===== INPUT

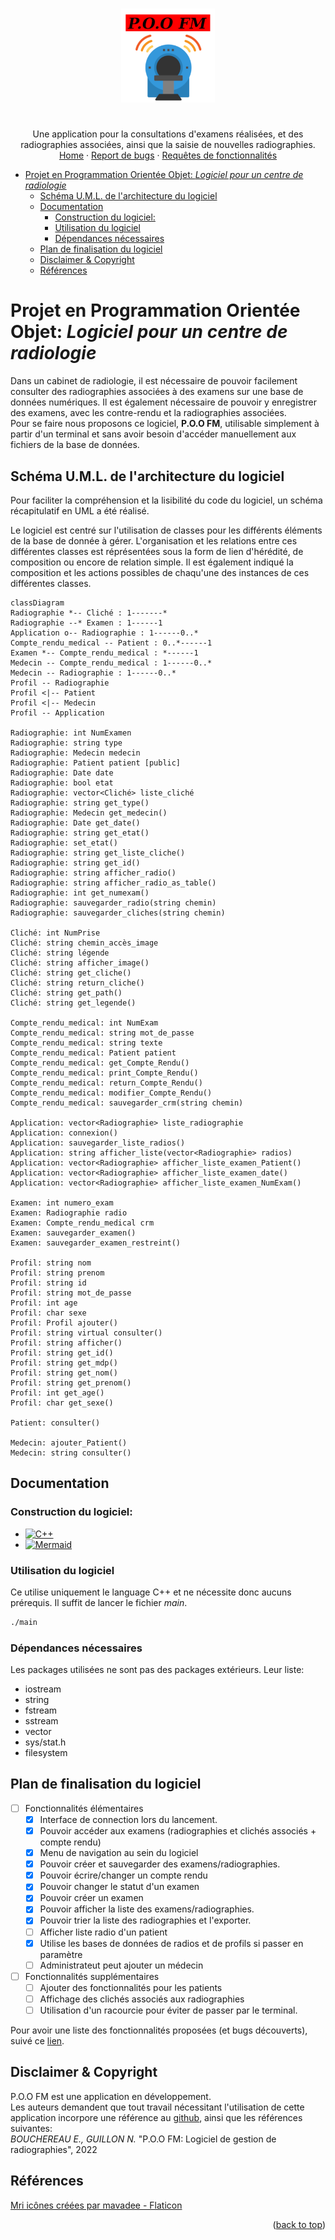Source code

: <a name="readme-top"></a>
<!-- PROJECT SHIELDS -->
<!-- PROJECT TITLE -->
<br />
<div align="center">
  <a href="https://github.com/Annewynn/POO_project">
    <img src="images/POO_FM_alt.png" alt="Logo" width="150" height="150">
  </a>

  <h1 align="center"></h1>

  <p align="center">
    Une application pour la consultations d'examens réalisées, et des radiographies associées, ainsi que la saisie de nouvelles radiographies.
    <br />
    <a href="https://github.com/Annewynn/POO_project">Home</a>
    ·
    <a href="https://github.com/Annewynn/POO_project/issues">Report de bugs</a>
    ·
    <a href="https://github.com/Annewynn/POO_project/issues">Requêtes de fonctionnalités</a>
  </p>
</div>



<!-- TABLE OF CONTENTS -->
- [Projet en Programmation Orientée Objet: _Logiciel pour un centre de radiologie_](#projet-en-programmation-orientée-objet-logiciel-pour-un-centre-de-radiologie)
	- [Schéma U.M.L. de l'architecture du logiciel](#schéma-uml-de-larchitecture-du-logiciel)
	- [Documentation](#documentation)
		- [Construction du logiciel:](#construction-du-logiciel)
		- [Utilisation du logiciel](#utilisation-du-logiciel)
		- [Dépendances nécessaires](#dépendances-nécessaires)
	- [Plan de finalisation du logiciel](#plan-de-finalisation-du-logiciel)
	- [Disclaimer \& Copyright](#disclaimer--copyright)
	- [Références](#références)

# Projet en Programmation Orientée Objet: _Logiciel pour un centre de radiologie_
Dans un cabinet de radiologie, il est nécessaire de pouvoir facilement consulter des radiographies associées à des examens sur une base de données numériques. Il est également nécessaire de pouvoir y enregistrer des examens, avec les contre-rendu et la radiographies associées.  
Pour se faire nous proposons ce logiciel, **P.O.O FM**, utilisable simplement à partir d'un terminal et sans avoir besoin d'accéder manuellement aux fichiers de la base de données. 

## Schéma U.M.L. de l'architecture du logiciel
Pour faciliter la compréhension et la lisibilité du code du logiciel, un schéma récapitulatif en UML a été réalisé.  

Le logiciel est centré sur l'utilisation de classes pour les différents éléments de la base de donnée à gérer. L'organisation et les relations entre ces différentes classes est réprésentées sous la form de lien d'hérédité, de composition ou encore de relation simple. Il est également indiqué la composition et les actions possibles de chaqu'une des instances de ces différentes classes.

```mermaid
classDiagram
Radiographie *-- Cliché : 1-------*
Radiographie --* Examen : 1------1
Application o-- Radiographie : 1------0..*
Compte_rendu_medical -- Patient : 0..*------1
Examen *-- Compte_rendu_medical : *------1
Medecin -- Compte_rendu_medical : 1------0..*
Medecin -- Radiographie : 1------0..*
Profil -- Radiographie
Profil <|-- Patient
Profil <|-- Medecin
Profil -- Application

Radiographie: int NumExamen
Radiographie: string type
Radiographie: Medecin medecin
Radiographie: Patient patient [public]
Radiographie: Date date
Radiographie: bool etat
Radiographie: vector<Cliché> liste_cliché
Radiographie: string get_type()
Radiographie: Medecin get_medecin()
Radiographie: Date get_date()
Radiographie: string get_etat()
Radiographie: set_etat()
Radiographie: string get_liste_cliche()
Radiographie: string get_id()
Radiographie: string afficher_radio()
Radiographie: string afficher_radio_as_table()
Radiographie: int get_numexam()
Radiographie: sauvegarder_radio(string chemin)
Radiographie: sauvegarder_cliches(string chemin)

Cliché: int NumPrise
Cliché: string chemin_accès_image
Cliché: string légende
Cliché: string afficher_image()
Cliché: string get_cliche()
Cliché: string return_cliche()
Cliché: string get_path()
Cliché: string get_legende()

Compte_rendu_medical: int NumExam
Compte_rendu_medical: string mot_de_passe
Compte_rendu_medical: string texte
Compte_rendu_medical: Patient patient
Compte_rendu_medical: get_Compte_Rendu()
Compte_rendu_medical: print_Compte_Rendu()
Compte_rendu_medical: return_Compte_Rendu()
Compte_rendu_medical: modifier_Compte_Rendu()
Compte_rendu_medical: sauvegarder_crm(string chemin)

Application: vector<Radiographie> liste_radiographie
Application: connexion()
Application: sauvegarder_liste_radios()
Application: string afficher_liste(vector<Radiographie> radios)
Application: vector<Radiographie> afficher_liste_examen_Patient()
Application: vector<Radiographie> afficher_liste_examen_date()
Application: vector<Radiographie> afficher_liste_examen_NumExam()

Examen: int numero_exam
Examen: Radiographie radio
Examen: Compte_rendu_medical crm
Examen: sauvegarder_examen()
Examen: sauvegarder_examen_restreint()

Profil: string nom
Profil: string prenom
Profil: string id
Profil: string mot_de_passe
Profil: int age
Profil: char sexe
Profil: Profil ajouter()
Profil: string virtual consulter()
Profil: string afficher()
Profil: string get_id()
Profil: string get_mdp()
Profil: string get_nom()
Profil: string get_prenom()
Profil: int get_age()
Profil: char get_sexe()

Patient: consulter()

Medecin: ajouter_Patient()
Medecin: string consulter()
```

## Documentation
### Construction du logiciel:
* [![C++][C++-shield]][C++-url]
* [![Mermaid][mermaid-shield]][mermaid-url]

### Utilisation du logiciel
Ce utilise uniquement le language C++ et ne nécessite donc aucuns prérequis. Il suffit de lancer le fichier _main_.
```bash
./main
```

### Dépendances nécessaires
Les packages utilisées ne sont pas des packages extérieurs. Leur liste:
- iostream
- string
- fstream
- sstream
- vector
- sys/stat.h
- filesystem

## Plan de finalisation du logiciel
- [ ] Fonctionnalités élémentaires
  - [x] Interface de connection lors du lancement.
  - [x] Pouvoir accéder aux examens (radiographies et clichés associés + compte rendu)
  - [x] Menu de navigation au sein du logiciel
  - [x] Pouvoir créer et sauvegarder des examens/radiographies.
  - [x] Pouvoir écrire/changer un compte rendu
  - [x] Pouvoir changer le statut d'un examen  
  - [x] Pouvoir créer un examen
  - [x] Pouvoir afficher la liste des examens/radiographies.
  - [x] Pouvoir trier la liste des radiographies et l'exporter.
  - [ ]	Afficher liste radio d'un patient
  - [x] Utilise les bases de données de radios et de profils si passer en paramètre
  - [ ] Administrateut peut ajouter un médecin
- [ ] Fonctionnalités supplémentaires
  - [ ] Ajouter des fonctionnalités pour les patients
  - [ ] Affichage des clichés associés aux radiographies
  - [ ] Utilisation d'un racourcie pour éviter de passer par le terminal.

Pour avoir une liste des fonctionnalités proposées (et bugs découverts), suivé ce [lien](https://github.com/Annewynn/POO_project/issues).

## Disclaimer & Copyright
P.O.O FM est une application en développement.  
Les auteurs demandent que tout travail nécessitant l'utilisation de cette application incorpore une référence au [github](https://github.com/Annewynn/POO_project), ainsi que les références suivantes:  
  _BOUCHEREAU E., GUILLON N._ "P.O.O FM: Logiciel de gestion de radiographies", 2022

## Références
<a href="https://www.flaticon.com/fr/icones-gratuites/mri" title="mri icônes">Mri icônes créées par mavadee - Flaticon</a>

<p align="right">(<a href="#readme-top">back to top</a>)</p>


<!-- MARKDOWN LINKS & IMAGES -->
<!-- https://www.markdownguide.org/basic-syntax/#reference-style-links -->

[C++-shield]: https://img.shields.io/badge/C++-Orient%C3%A9_objet-blue.svg?style=for-the-badge&logo=c%2B%2B
[C++-url]: https://cplusplus.com/
[mermaid-shield]: https://img.shields.io/badge/mermaid-UML-blue.svg?style=for-the-badge&logo=JavaScript
[mermaid-url]: https://mermaid-js.github.io/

==========

## WHAT THE TASK REQUIRES
Collect from the data above every line that includes "associées".

## REPLY TO THE EXERCISE
    Une application pour la consultations d'examens réalisées, et des radiographies associées, ainsi que la saisie de nouvelles radiographies.
Dans un cabinet de radiologie, il est nécessaire de pouvoir facilement consulter des radiographies associées à des examens sur une base de données numériques. Il est également nécessaire de pouvoir y enregistrer des examens, avec les contre-rendu et la radiographies associées.  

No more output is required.